[[ Provided information open ]]

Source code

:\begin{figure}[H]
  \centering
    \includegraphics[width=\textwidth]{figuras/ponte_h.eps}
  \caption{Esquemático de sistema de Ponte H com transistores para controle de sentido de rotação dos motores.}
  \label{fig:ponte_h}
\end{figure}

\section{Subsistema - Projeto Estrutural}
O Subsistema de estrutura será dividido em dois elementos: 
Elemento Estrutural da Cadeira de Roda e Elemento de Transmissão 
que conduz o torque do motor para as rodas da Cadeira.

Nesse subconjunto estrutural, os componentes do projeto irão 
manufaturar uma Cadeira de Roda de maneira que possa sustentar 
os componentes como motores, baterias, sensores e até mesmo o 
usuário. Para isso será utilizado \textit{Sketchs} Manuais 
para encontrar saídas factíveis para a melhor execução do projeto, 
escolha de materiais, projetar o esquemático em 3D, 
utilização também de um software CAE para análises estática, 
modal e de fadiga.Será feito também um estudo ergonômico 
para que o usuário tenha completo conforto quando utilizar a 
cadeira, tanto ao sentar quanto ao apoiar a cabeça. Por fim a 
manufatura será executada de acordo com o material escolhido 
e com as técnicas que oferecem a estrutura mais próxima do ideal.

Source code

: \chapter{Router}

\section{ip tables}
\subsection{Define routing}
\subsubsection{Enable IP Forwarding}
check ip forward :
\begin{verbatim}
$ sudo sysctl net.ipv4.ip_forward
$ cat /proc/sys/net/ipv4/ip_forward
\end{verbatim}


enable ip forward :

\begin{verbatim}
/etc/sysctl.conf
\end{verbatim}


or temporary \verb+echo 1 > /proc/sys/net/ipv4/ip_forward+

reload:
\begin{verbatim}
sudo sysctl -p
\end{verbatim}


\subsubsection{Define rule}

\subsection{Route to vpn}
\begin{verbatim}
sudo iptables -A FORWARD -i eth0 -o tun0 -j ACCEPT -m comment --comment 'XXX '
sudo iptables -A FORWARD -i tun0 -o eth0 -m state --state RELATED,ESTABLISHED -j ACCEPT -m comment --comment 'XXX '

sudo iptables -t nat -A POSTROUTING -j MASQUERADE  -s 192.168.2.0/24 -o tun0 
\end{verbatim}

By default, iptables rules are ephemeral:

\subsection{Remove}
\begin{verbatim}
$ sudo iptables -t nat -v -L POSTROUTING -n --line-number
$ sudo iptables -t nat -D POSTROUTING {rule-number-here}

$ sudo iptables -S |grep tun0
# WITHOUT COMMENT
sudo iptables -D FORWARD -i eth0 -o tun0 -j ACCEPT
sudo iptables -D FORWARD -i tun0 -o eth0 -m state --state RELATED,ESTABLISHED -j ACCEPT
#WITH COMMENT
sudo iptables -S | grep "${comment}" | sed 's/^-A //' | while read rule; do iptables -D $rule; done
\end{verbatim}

[[ Provided information closed ]]

Problem:
Return the lines above that include the string "Define".

Expected answer:
\subsection{Define routing}
\subsubsection{Define rule}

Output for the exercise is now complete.